* [BRIEF]
What you return should be each line of the data containing the string "mark".

* [INPUT RECORDS]
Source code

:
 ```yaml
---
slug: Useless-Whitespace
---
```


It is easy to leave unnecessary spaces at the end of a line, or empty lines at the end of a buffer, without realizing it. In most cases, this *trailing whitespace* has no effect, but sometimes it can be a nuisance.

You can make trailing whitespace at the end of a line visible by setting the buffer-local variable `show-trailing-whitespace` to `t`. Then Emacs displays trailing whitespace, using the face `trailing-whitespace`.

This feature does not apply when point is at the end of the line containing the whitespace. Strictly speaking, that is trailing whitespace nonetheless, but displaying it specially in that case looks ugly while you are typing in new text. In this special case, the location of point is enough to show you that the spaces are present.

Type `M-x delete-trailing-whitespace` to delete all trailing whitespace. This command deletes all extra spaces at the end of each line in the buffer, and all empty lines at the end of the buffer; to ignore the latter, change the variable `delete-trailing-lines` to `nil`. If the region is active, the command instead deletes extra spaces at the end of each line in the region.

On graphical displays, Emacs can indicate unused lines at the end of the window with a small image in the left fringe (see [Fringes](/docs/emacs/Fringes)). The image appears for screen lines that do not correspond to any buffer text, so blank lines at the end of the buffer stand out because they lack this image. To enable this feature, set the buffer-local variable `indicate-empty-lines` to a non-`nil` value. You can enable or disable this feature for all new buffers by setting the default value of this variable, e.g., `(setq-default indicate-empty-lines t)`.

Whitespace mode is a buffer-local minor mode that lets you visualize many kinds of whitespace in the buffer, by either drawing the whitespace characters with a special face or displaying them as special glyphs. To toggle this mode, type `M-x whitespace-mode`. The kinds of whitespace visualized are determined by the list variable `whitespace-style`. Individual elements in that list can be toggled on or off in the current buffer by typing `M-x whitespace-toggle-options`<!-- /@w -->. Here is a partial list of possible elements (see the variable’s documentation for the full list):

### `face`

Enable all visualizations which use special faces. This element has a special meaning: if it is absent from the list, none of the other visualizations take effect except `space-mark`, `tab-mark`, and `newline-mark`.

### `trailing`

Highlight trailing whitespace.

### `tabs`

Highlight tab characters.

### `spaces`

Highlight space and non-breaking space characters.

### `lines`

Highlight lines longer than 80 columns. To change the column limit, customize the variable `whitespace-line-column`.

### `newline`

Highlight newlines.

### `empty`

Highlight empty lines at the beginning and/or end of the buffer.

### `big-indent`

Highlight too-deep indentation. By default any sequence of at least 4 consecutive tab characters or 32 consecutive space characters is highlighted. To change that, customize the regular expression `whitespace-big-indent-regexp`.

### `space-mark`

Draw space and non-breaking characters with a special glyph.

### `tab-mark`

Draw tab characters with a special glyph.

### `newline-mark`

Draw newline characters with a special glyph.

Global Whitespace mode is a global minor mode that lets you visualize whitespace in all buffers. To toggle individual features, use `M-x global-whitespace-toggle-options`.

* [FINISHED EXERCISE]
Enable all visualizations which use special faces. This element has a special meaning: if it is absent from the list, none of the other visualizations take effect except `space-mark`, `tab-mark`, and `newline-mark`.
### `space-mark`
### `tab-mark`
### `newline-mark`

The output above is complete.